__WORK TO BE COMPLETED__:
All that is needed is every line of the listing below that has "apple".

__AVAILABLE DATA__:

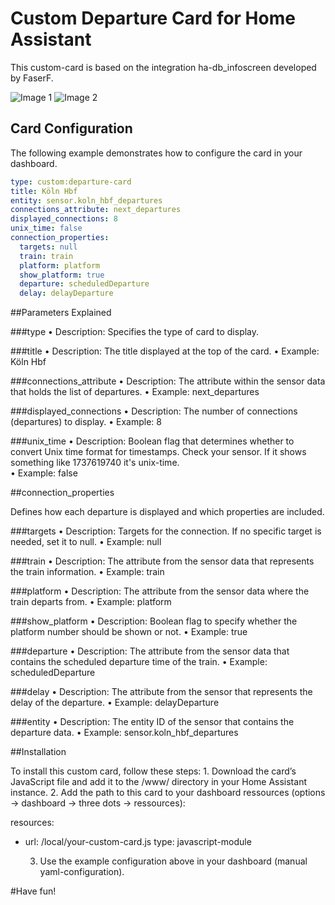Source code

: # Custom Departure Card for Home Assistant
This custom-card is based on the integration ha-db_infoscreen developed by FaserF. 

![Image 1](path/to/image1.jpg) ![Image 2](path/to/image2.jpg)

## Card Configuration

The following example demonstrates how to configure the card in your dashboard. 

```yaml
type: custom:departure-card
title: Köln Hbf
entity: sensor.koln_hbf_departures
connections_attribute: next_departures
displayed_connections: 8
unix_time: false
connection_properties:
  targets: null
  train: train
  platform: platform
  show_platform: true
  departure: scheduledDeparture
  delay: delayDeparture
```

##Parameters Explained

###type
	•	Description: Specifies the type of card to display.

###title
	•	Description: The title displayed at the top of the card.
	•	Example: Köln Hbf

###connections_attribute
	•	Description: The attribute within the sensor data that holds the list of departures.
	•	Example: next_departures

###displayed_connections
	•	Description: The number of connections (departures) to display.
	•	Example: 8

###unix_time
	•	Description: Boolean flag that determines whether to convert Unix time format for timestamps. Check your sensor. If it shows something like 1737619740 it's unix-time.  
	•	Example: false

##connection_properties

Defines how each departure is displayed and which properties are included.

###targets
	•	Description: Targets for the connection. If no specific target is needed, set it to null.
	•	Example: null

###train
	•	Description: The attribute from the sensor data that represents the train information.
	•	Example: train

###platform
	•	Description: The attribute from the sensor data where the train departs from.
	•	Example: platform

###show_platform
	•	Description: Boolean flag to specify whether the platform number should be shown or not.
	•	Example: true

###departure
	•	Description: The attribute from the sensor data that contains the scheduled departure time of the train.
	•	Example: scheduledDeparture

###delay
	•	Description: The attribute from the sensor that represents the delay of the departure.
	•	Example: delayDeparture

###entity
	•	Description: The entity ID of the sensor that contains the departure data.
	•	Example: sensor.koln_hbf_departures

##Installation

To install this custom card, follow these steps:
	1.	Download the card’s JavaScript file and add it to the /www/ directory in your Home Assistant instance.
	2.	Add the path to this card to your dashboard ressources (options -> dashboard -> three dots -> ressources):

resources:
  - url: /local/your-custom-card.js
    type: javascript-module

	3.	Use the example configuration above in your dashboard (manual yaml-configuration).

#Have fun!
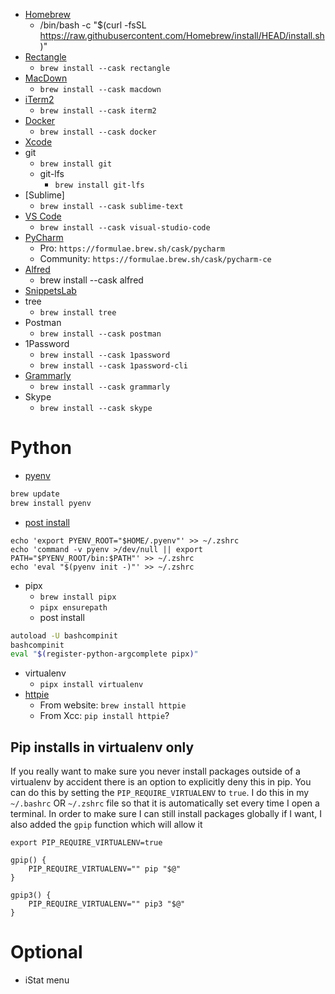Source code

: - [Homebrew](https://brew.sh/)
  - /bin/bash -c "$(curl -fsSL https://raw.githubusercontent.com/Homebrew/install/HEAD/install.sh)"
- [Rectangle](https://rectangleapp.com/)
  - `brew install --cask rectangle`
- [MacDown](https://macdown.uranusjr.com/)
  - `brew install --cask macdown`
- [iTerm2]()
  - `brew install --cask iterm2`
- [Docker]()
  - `brew install --cask docker`
- [Xcode](https://apps.apple.com/us/app/xcode/id497799835?mt=12)
- git
  - `brew install git`
  - git-lfs
    - `brew install git-lfs`
- [Sublime]
  - `brew install --cask sublime-text`
- [VS Code](https://code.visualstudio.com/docs/setup/mac)
  - `brew install --cask visual-studio-code`
- [PyCharm](https://www.jetbrains.com/help/pycharm/installation-guide.html#standalone)
  - Pro: `https://formulae.brew.sh/cask/pycharm`
  - Community: `https://formulae.brew.sh/cask/pycharm-ce`
- [Alfred](https://www.alfredapp.com/)
  - brew install --cask alfred
- [SnippetsLab](https://apps.apple.com/us/app/snippetslab/id1006087419?mt=12)
- tree
  - `brew install tree`
- Postman
  - `brew install --cask postman`
- 1Password
  - `brew install --cask 1password`
  - `brew install --cask 1password-cli`
- [Grammarly](https://app.grammarly.com/)
  - `brew install --cask grammarly`
- Skype
  - `brew install --cask skype`

# Python
- [pyenv](https://github.com/pyenv/pyenv)

```bash
brew update
brew install pyenv
```

- [post install](https://github.com/pyenv/pyenv#set-up-your-shell-environment-for-pyenv)

```
echo 'export PYENV_ROOT="$HOME/.pyenv"' >> ~/.zshrc
echo 'command -v pyenv >/dev/null || export PATH="$PYENV_ROOT/bin:$PATH"' >> ~/.zshrc
echo 'eval "$(pyenv init -)"' >> ~/.zshrc
```

- pipx
  - `brew install pipx`
  - `pipx ensurepath`
  - post install
```bash
autoload -U bashcompinit
bashcompinit
eval "$(register-python-argcomplete pipx)"
```
- virtualenv
  - `pipx install virtualenv`
- [httpie](https://httpie.io/docs/cli/homebrew)
  - From website: `brew install httpie`
  - From Xcc: `pip install httpie`?


## Pip installs in virtualenv only
If you really want to make sure you never install packages outside of a virtualenv by accident there is an option to explicitly deny this in pip. You can do this by setting the `PIP_REQUIRE_VIRTUALENV` to `true`. I do this in my `~/.bashrc` OR `~/.zshrc` file so that it is automatically set every time I open a terminal. In order to make sure I can still install packages globally if I want, I also added the `gpip` function which will allow it

```
export PIP_REQUIRE_VIRTUALENV=true

gpip() {
    PIP_REQUIRE_VIRTUALENV="" pip "$@"
}

gpip3() {
    PIP_REQUIRE_VIRTUALENV="" pip3 "$@"
}
```


# Optional
- iStat menu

__ANSWER TO THIS PROBLEM__:
- [Xcode](https://apps.apple.com/us/app/xcode/id497799835?mt=12)
- [SnippetsLab](https://apps.apple.com/us/app/snippetslab/id1006087419?mt=12)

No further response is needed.